Task to complete: Pull out of the data below the stretch of lines bounded by the one containing "- Admin can book cabs for customers." and the one containing "- Express.js: Backend", both bounds included, unchanged.

Material for this exercise:
BEGIN
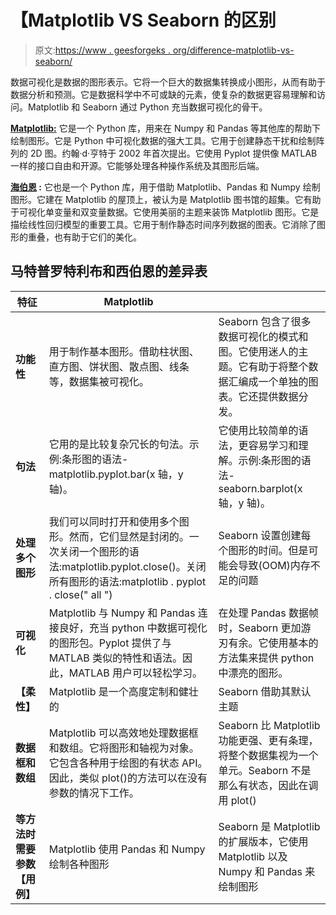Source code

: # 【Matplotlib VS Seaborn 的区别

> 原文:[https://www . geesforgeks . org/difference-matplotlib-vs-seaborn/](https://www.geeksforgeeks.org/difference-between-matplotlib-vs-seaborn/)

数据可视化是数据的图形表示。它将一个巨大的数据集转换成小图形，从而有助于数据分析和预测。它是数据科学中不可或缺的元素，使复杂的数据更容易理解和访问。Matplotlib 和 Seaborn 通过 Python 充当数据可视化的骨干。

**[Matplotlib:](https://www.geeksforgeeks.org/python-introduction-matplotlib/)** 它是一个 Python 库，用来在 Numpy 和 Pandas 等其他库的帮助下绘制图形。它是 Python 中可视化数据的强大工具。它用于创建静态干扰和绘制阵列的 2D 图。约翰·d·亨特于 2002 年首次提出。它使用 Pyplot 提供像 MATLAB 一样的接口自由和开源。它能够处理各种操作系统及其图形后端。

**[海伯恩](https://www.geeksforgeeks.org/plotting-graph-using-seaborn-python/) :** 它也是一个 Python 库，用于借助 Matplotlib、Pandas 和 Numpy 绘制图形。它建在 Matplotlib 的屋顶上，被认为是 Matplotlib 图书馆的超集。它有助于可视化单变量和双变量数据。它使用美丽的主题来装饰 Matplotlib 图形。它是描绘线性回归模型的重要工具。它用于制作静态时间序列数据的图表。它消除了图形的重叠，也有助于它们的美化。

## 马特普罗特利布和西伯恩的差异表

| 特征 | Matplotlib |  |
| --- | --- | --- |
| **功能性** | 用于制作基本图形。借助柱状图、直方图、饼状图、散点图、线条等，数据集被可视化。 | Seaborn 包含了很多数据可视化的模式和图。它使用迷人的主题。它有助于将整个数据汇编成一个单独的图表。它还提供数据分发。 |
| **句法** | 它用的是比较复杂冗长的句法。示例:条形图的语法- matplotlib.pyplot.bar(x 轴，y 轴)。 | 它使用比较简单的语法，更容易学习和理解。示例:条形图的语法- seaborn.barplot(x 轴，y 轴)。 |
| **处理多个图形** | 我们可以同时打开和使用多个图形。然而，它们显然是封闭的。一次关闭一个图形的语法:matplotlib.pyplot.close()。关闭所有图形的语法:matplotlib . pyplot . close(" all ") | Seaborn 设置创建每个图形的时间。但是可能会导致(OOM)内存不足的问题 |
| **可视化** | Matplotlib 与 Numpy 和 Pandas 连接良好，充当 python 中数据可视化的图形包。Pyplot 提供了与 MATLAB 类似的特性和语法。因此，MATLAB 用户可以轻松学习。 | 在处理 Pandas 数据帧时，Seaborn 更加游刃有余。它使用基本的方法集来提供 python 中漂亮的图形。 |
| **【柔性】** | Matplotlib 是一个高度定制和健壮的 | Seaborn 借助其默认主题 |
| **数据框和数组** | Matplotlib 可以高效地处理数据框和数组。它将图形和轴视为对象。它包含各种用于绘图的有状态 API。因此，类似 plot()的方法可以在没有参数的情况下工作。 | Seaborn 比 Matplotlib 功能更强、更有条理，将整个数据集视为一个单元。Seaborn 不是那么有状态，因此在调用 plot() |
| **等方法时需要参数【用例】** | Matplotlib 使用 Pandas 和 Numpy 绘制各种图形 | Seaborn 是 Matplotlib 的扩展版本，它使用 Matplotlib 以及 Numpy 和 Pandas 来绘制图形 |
END
BEGIN
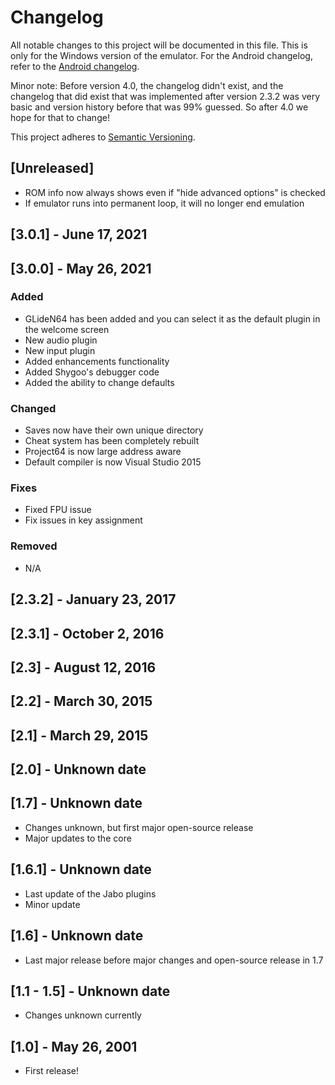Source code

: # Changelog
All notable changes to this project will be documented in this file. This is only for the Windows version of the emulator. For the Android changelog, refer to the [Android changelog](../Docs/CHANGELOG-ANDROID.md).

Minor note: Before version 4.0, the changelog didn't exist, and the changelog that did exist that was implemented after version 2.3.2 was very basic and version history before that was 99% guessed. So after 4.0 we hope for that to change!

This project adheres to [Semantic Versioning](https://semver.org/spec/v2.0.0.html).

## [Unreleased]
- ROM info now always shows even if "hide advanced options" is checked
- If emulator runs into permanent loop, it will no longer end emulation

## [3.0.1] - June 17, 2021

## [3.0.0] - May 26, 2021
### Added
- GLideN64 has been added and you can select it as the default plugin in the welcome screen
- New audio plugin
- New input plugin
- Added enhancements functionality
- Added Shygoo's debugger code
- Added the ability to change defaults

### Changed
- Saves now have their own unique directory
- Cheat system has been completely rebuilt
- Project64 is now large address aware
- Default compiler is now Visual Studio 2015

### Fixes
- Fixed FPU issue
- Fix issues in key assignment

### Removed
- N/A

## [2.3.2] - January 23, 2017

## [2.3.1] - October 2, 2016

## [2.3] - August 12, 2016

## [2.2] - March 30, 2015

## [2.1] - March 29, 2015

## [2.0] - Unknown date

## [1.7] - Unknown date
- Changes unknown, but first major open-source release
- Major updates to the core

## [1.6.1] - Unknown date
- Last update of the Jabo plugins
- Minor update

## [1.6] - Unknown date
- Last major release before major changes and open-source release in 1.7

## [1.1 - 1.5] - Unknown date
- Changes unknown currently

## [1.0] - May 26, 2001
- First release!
END
BEGIN
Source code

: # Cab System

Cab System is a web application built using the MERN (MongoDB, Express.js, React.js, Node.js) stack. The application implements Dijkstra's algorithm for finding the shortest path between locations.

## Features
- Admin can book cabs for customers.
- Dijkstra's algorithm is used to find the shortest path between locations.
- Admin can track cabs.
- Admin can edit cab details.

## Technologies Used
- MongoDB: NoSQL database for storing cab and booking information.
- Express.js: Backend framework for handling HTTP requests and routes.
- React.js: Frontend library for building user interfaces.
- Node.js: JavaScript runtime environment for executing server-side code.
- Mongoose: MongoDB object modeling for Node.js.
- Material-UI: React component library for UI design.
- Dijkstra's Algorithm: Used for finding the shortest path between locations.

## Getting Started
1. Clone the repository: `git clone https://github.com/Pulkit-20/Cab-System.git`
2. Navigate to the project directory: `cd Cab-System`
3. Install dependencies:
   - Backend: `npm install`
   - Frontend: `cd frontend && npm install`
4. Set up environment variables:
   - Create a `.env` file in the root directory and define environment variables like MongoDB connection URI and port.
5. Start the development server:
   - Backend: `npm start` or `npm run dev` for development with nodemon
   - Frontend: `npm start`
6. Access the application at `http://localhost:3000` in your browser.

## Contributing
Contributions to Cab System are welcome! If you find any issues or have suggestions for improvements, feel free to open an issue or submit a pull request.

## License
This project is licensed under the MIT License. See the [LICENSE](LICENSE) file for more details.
END
Your solution:
- Admin can book cabs for customers.
- Dijkstra's algorithm is used to find the shortest path between locations.
- Admin can track cabs.
- Admin can edit cab details.

## Technologies Used
- MongoDB: NoSQL database for storing cab and booking information.
- Express.js: Backend framework for handling HTTP requests and routes.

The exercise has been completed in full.